Which lines in the data below contain the word "informazioni"? Copy each of them.
***
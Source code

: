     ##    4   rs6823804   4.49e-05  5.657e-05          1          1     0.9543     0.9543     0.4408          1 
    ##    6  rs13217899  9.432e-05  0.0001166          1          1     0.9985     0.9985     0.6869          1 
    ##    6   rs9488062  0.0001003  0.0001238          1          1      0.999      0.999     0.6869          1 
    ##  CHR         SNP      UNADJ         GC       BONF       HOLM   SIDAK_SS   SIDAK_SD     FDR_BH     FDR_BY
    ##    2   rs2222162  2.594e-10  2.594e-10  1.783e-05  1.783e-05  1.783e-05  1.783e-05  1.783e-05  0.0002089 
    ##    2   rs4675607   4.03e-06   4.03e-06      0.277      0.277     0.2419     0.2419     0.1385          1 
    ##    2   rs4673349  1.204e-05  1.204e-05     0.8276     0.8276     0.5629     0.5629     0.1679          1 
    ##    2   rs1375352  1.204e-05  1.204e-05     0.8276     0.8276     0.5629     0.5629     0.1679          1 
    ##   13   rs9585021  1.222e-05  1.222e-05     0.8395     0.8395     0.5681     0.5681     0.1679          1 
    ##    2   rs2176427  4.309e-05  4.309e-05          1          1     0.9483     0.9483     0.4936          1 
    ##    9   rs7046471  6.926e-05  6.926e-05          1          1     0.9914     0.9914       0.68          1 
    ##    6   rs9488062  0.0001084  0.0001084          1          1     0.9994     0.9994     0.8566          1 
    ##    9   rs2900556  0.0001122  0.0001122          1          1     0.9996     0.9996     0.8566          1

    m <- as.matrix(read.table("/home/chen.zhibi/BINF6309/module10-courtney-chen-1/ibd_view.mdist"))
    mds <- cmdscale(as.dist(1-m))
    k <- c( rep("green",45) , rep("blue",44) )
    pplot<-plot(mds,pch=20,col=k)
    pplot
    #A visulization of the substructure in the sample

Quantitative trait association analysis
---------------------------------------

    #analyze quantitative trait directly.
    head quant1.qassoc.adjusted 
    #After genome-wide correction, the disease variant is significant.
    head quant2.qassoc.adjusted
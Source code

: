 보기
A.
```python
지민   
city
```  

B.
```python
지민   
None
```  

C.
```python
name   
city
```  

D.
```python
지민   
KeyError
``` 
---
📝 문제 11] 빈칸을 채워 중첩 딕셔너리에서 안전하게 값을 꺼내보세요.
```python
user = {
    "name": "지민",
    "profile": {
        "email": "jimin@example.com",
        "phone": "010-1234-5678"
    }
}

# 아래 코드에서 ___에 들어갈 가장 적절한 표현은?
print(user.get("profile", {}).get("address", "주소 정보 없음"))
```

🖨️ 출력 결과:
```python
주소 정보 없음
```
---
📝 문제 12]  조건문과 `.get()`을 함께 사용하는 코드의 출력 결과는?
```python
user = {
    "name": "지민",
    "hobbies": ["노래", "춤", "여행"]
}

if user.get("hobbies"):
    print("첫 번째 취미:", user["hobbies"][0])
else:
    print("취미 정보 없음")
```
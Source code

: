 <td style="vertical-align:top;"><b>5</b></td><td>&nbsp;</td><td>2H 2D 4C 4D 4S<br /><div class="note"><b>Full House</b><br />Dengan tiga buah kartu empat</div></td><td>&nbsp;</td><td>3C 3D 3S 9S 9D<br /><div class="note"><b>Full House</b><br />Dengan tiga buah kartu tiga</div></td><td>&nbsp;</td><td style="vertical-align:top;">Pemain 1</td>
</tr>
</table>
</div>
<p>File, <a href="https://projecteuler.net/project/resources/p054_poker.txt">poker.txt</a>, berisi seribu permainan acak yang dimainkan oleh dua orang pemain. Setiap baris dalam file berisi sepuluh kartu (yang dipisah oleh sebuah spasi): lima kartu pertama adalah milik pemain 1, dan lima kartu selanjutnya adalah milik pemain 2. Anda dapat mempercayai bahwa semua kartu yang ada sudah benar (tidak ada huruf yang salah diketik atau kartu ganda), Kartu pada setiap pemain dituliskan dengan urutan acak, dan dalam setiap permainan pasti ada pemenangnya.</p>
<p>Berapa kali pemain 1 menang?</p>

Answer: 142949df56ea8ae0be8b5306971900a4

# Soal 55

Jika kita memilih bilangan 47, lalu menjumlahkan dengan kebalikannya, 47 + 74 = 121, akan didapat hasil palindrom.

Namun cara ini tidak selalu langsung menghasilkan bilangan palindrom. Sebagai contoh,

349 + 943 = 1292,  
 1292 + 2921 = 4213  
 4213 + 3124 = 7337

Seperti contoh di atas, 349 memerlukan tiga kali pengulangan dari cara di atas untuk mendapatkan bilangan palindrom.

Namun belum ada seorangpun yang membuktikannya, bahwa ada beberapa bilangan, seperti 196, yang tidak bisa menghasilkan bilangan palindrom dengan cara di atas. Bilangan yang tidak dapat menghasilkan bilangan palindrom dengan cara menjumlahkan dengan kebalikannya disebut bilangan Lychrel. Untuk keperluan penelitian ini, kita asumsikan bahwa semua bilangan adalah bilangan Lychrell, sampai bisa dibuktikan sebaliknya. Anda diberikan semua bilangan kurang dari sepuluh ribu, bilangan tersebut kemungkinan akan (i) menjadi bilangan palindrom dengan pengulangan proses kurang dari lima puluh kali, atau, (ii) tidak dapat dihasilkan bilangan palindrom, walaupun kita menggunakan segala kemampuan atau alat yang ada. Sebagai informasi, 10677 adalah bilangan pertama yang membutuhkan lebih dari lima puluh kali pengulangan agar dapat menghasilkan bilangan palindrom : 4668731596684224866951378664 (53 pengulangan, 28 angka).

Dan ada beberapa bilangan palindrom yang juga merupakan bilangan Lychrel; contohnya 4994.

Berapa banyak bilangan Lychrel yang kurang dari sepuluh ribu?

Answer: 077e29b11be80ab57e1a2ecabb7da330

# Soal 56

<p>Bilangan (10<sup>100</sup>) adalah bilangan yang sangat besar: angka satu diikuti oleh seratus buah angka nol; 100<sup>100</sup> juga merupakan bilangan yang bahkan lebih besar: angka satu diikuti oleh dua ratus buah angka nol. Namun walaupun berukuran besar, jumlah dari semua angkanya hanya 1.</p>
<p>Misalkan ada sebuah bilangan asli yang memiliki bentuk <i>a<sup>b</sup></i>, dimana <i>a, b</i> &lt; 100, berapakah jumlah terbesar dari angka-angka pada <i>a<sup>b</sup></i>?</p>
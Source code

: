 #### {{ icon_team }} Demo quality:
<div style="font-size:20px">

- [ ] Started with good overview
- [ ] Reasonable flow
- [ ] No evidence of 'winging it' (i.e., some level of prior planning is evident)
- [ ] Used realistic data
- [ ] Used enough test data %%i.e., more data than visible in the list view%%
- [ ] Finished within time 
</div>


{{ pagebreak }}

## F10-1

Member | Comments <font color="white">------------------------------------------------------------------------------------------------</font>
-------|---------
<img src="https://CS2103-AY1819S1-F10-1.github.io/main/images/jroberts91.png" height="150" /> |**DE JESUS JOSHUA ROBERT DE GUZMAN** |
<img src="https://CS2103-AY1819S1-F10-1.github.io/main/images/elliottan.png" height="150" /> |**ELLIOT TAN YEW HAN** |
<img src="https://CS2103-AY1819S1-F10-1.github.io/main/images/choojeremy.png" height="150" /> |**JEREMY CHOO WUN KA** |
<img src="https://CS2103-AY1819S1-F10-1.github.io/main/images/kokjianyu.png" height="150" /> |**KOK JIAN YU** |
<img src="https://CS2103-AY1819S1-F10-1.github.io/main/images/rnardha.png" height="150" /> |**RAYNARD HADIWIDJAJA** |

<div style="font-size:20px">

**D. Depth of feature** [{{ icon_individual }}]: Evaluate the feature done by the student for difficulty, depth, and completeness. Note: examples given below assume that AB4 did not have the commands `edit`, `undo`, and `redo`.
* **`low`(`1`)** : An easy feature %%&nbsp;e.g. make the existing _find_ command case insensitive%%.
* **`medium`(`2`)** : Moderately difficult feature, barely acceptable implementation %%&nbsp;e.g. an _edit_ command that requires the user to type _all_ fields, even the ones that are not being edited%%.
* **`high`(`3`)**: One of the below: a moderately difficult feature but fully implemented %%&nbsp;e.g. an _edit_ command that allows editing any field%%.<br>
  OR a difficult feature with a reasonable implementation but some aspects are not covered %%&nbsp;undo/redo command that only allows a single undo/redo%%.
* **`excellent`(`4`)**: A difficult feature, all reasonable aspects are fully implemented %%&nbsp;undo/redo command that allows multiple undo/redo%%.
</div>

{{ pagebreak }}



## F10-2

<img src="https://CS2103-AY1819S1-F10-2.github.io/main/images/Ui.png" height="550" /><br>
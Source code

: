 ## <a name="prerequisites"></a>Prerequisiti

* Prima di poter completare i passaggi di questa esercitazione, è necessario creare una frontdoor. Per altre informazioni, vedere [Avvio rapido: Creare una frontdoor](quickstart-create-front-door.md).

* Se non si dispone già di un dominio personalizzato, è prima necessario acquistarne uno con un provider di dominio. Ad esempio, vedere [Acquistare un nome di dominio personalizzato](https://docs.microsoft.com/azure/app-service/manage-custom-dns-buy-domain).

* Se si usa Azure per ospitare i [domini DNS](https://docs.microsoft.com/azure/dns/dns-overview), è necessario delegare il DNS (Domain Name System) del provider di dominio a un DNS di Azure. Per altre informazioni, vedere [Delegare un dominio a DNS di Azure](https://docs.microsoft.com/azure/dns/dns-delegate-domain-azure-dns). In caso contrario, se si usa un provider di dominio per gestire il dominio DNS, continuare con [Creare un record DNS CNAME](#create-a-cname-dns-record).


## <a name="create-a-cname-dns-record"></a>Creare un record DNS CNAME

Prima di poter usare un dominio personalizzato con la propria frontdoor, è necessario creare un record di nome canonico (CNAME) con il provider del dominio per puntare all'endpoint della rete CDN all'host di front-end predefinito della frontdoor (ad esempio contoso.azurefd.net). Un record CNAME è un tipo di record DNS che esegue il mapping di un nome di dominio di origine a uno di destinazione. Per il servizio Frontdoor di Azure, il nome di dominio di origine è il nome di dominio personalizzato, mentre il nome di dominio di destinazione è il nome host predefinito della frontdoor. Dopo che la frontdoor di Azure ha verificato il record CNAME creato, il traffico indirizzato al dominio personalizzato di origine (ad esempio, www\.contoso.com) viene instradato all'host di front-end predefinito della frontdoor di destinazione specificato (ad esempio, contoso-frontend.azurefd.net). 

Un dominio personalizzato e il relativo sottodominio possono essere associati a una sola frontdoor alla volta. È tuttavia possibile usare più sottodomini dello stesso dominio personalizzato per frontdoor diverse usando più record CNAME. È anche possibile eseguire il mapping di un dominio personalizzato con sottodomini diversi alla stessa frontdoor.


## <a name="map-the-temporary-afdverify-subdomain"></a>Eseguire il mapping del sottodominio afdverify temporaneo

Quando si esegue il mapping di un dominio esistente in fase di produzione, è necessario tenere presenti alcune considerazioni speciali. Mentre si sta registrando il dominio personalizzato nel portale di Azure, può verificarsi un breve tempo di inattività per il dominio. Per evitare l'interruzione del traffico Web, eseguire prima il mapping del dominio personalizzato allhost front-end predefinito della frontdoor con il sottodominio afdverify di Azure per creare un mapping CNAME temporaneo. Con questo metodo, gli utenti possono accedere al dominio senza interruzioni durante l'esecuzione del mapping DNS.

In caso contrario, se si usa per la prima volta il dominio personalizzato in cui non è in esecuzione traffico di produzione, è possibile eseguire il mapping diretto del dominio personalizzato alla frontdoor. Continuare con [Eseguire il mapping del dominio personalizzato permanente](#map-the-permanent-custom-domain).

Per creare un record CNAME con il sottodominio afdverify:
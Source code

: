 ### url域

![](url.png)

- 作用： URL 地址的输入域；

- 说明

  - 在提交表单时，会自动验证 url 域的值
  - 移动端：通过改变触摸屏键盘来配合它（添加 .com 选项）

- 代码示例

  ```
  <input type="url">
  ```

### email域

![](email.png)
***
▶ _EXERCISE ANSWER_
* Prima di poter completare i passaggi di questa esercitazione, è necessario creare una frontdoor. Per altre informazioni, vedere [Avvio rapido: Creare una frontdoor](quickstart-create-front-door.md).
* Se si usa Azure per ospitare i [domini DNS](https://docs.microsoft.com/azure/dns/dns-overview), è necessario delegare il DNS (Domain Name System) del provider di dominio a un DNS di Azure. Per altre informazioni, vedere [Delegare un dominio a DNS di Azure](https://docs.microsoft.com/azure/dns/dns-delegate-domain-azure-dns). In caso contrario, se si usa un provider di dominio per gestire il dominio DNS, continuare con [Creare un record DNS CNAME](#create-a-cname-dns-record).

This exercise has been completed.